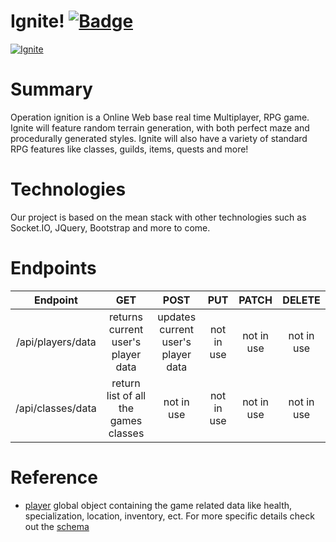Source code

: # Ignite! [![Badge]][Travis]

[![Ignite](https://alex-ng.herokuapp.com/images/projects/ignite/preview.png)](https://alex-ng.herokuapp.com/projects/ignite)

# Summary
Operation ignition is a Online Web base real time Multiplayer, RPG game. Ignite will feature random terrain generation, with both perfect maze and procedurally generated styles. Ignite will also have a variety of standard RPG features like classes, guilds, items, quests and more!

# Technologies
Our project is based on the mean stack with other technologies such as Socket.IO, JQuery, Bootstrap and more to come.

# Endpoints
|  Endpoint  |  GET  |  POST  |  PUT  | PATCH | DELETE |
| :--------: | :---: | :----: | :---: | :---: | :----: |
| /api/players/data | returns current user's player data | updates current user's player data | not in use | not in use | not in use |
| /api/classes/data | return list of all the games classes | not in use | not in use | not in use | not in use |

# Reference
* [player][playerGame] global object containing the game related data like health, specialization, location, inventory, ect. For more specific details check out the [schema][playerSchema]

[playerSchema]: https://github.com/Amber-labs/operation-ignition/blob/d1ff4ed1a38bae73e25f55efaebf31b53e03d103/models/player.js#L3-L141
[playerGame]: https://github.com/Amber-labs/operation-ignition/blob/d1ff4ed1a38bae73e25f55efaebf31b53e03d103/public/javascripts/game.js#L2
[Travis]: https://travis-ci.org/Amber-labs/operation-ignition
[Badge]: https://travis-ci.org/Amber-labs/operation-ignition.svg?branch=master
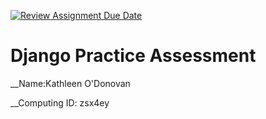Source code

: [![Review Assignment Due Date](https://classroom.github.com/assets/deadline-readme-button-24ddc0f5d75046c5622901739e7c5dd533143b0c8e959d652212380cedb1ea36.svg)](https://classroom.github.com/a/_f3zpQOh)
# Django Practice Assessment

__Name:Kathleen O'Donovan

__Computing ID: zsx4ey



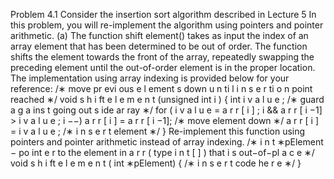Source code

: Problem 4.1
Consider the insertion sort algorithm described in Lecture 5 In this problem, you will re-implement
the algorithm using pointers and pointer arithmetic.
(a) The function shift element() takes as input the index of an array element that has been
determined to be out of order. The function shifts the element towards the front of the array,
repeatedly swapping the preceding element until the out-of-order element is in the proper
location. The implementation using array indexing is provided below for your reference:
/∗ move pr evi ous e l ement s down u n ti l
i n s e r ti o n point reached ∗/
void s h i ft e l e m e n t (unsigned int i ) {
int i v a l u e ;
/∗ guard a g a ins t going out s ide ar ray ∗/
for ( i v a l u e = a r r [ i ] ; i && a r r [ i −1] > i v a l u e ; i −−)
a r r [ i ] = a r r [ i −1]; /∗ move element down ∗/
a r r [ i ] = i v a l u e ; /∗ i n s e r t element ∗/
}
Re-implement this function using pointers and pointer arithmetic instead of array indexing.
/∗ i n t ∗pElement − po int e r to the element
in a r r ( type i n t [ ] ) that i s out−of−pl a c e ∗/
void s h i ft e l e m e n t ( int ∗pElement) {
/∗ i n s e r t code he r e ∗/
}
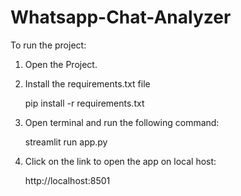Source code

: ﻿# Whatsapp-Chat-Analyzer

To run the project: 
1. Open the Project.
2. Install the requirements.txt file
	
   pip install -r requirements.txt

3. Open terminal and run the following command:
   
   streamlit run app.py

4. Click on the link to open the app on local host:
   
   http://localhost:8501
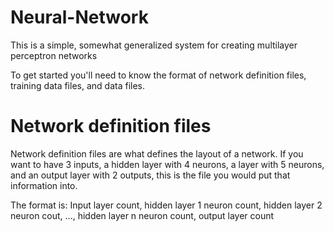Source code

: # Neural-Network

This is a simple, somewhat generalized system for creating multilayer perceptron networks

To get started you'll need to know the format of network definition files, training data files, and data files.

# Network definition files
Network definition files are what defines the layout of a network.  If you want to have 3 inputs, a hidden layer with 4 neurons, a layer with 5 neurons, and an output layer with 2 outputs, this is the file you would put that information into.

The format is:
Input layer count, hidden layer 1 neuron count, hidden layer 2 neuron cout, ..., hidden layer n neuron count, output layer count

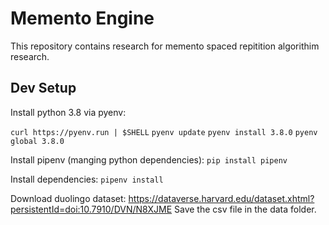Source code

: # Memento Engine

This repository contains research for memento spaced repitition algorithim research.

## Dev Setup

Install python 3.8 via pyenv:

`curl https://pyenv.run | $SHELL`
`pyenv update`
`pyenv install 3.8.0`
`pyenv global 3.8.0`

Install pipenv (manging python dependencies):
`pip install pipenv`

Install dependencies:
`pipenv install`

Download duolingo dataset: https://dataverse.harvard.edu/dataset.xhtml?persistentId=doi:10.7910/DVN/N8XJME
Save the csv file in the data folder.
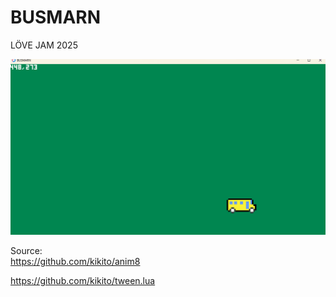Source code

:# BUSMARN
LÖVE JAM 2025

![](busmarn_love2d_2025_jam.gif)


Source:  
https://github.com/kikito/anim8  

https://github.com/kikito/tween.lua

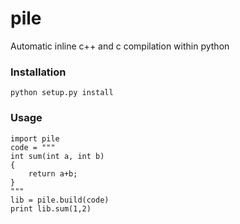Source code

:# pile

Automatic inline c++ and c compilation within python

### Installation

    python setup.py install

### Usage

    import pile
    code = """
    int sum(int a, int b)
    {
        return a+b;
    }
    """
    lib = pile.build(code)
    print lib.sum(1,2)
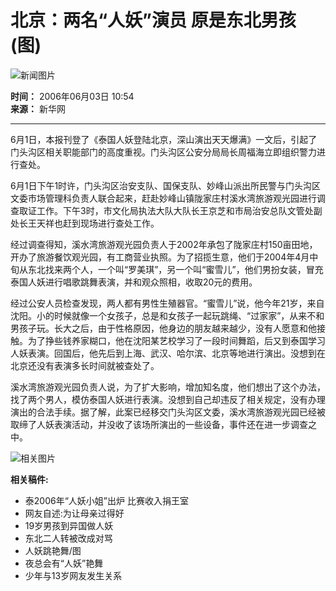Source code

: # 北京：两名“人妖”演员 原是东北男孩(图)

![新闻图片](https://photo.sohu.com/media/xhw.jpg)

**时间：** 2006年06月03日 10:54  
**来源：** 新华网

---

6月1日，本报刊登了《泰国人妖登陆北京，深山演出天天爆满》一文后，引起了门头沟区相关职能部门的高度重视。门头沟区公安分局局长周福海立即组织警力进行查处。

6月1日下午1时许，门头沟区治安支队、国保支队、妙峰山派出所民警与门头沟区文委市场管理科负责人联合起来，赶赴妙峰山镇陇家庄村溪水湾旅游观光园进行调查取证工作。下午3时，市文化局执法大队大队长王京芝和市局治安总队文管处副处长王天祥也赶到现场进行查处工作。

经过调查得知，溪水湾旅游观光园负责人于2002年承包了陇家庄村150亩田地，开办了旅游餐饮观光园，有工商营业执照。为了招揽生意，他们于2004年4月中旬从东北找来两个人，一个叫“罗美琪”，另一个叫“蜜雪儿”，他们男扮女装，冒充泰国人妖进行唱歌跳舞表演，并和观众照相，收取20元的费用。

经过公安人员检查发现，两人都有男性生殖器官。“蜜雪儿”说，他今年21岁，来自沈阳。小的时候就像一个女孩子，总是和女孩子一起玩跳绳、“过家家”，从来不和男孩子玩。长大之后，由于性格原因，他身边的朋友越来越少，没有人愿意和他接触。为了挣些钱养家糊口，他在沈阳某艺校学习了一段时间舞蹈，后又到泰国学习人妖表演。回国后，他先后到上海、武汉、哈尔滨、北京等地进行演出。没想到在北京还没有表演多长时间就被查处了。

溪水湾旅游观光园负责人说，为了扩大影响，增加知名度，他们想出了这个办法，找了两个男人，模仿泰国人妖进行表演。没想到自己却违反了相关规定，没有办理演出的合法手续。据了解，此案已经移交门头沟区文委，溪水湾旅游观光园已经被取缔了人妖表演活动，并没收了该场所演出的一些设备，事件还在进一步调查之中。

![相关图片](https://photocdn.sohu.com/20060603/Img243546811.jpg)

**相关稿件:**  
- 泰2006年“人妖小姐”出炉 比赛收入捐王室  
- 网友自述:为让母亲过得好  
- 19岁男孩到异国做人妖  
- 东北二人转被改成对骂  
- 人妖跳艳舞/图  
- 夜总会有“人妖”艳舞  
- 少年与13岁网友发生关系  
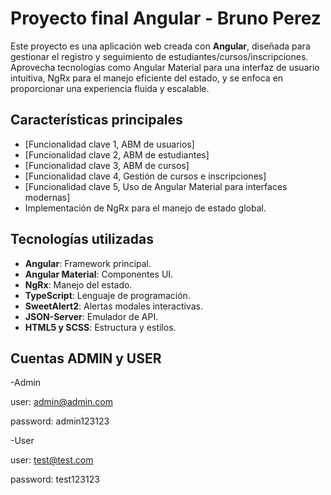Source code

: # Proyecto final Angular - Bruno Perez

Este proyecto es una aplicación web creada con **Angular**, diseñada para gestionar el registro y seguimiento de estudiantes/cursos/inscripciones. Aprovecha tecnologías como Angular Material para una interfaz de usuario intuitiva, NgRx para el manejo eficiente del estado, y se enfoca en proporcionar una experiencia fluida y escalable.

## Características principales
- [Funcionalidad clave 1,  ABM de usuarios]
- [Funcionalidad clave 2,  ABM de estudiantes]
- [Funcionalidad clave 3,  ABM de cursos]
- [Funcionalidad clave 4,  Gestión de cursos e inscripciones]
- [Funcionalidad clave 5,  Uso de Angular Material para interfaces modernas]
- Implementación de NgRx para el manejo de estado global.

## Tecnologías utilizadas
- **Angular**: Framework principal.
- **Angular Material**: Componentes UI.
- **NgRx**: Manejo del estado.
- **TypeScript**: Lenguaje de programación.
- **SweetAlert2**: Alertas modales interactivas.
- **JSON-Server**: Emulador de API.
- **HTML5 y SCSS**: Estructura y estilos.

## Cuentas ADMIN y USER 

-Admin 

user: admin@admin.com

password: admin123123

-User

user: test@test.com

password: test123123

──────

> Task requirements
Where a line of the data holds the word "kikito", copy that line.

> Output of the exercise
https://github.com/kikito/anim8  
https://github.com/kikito/tween.lua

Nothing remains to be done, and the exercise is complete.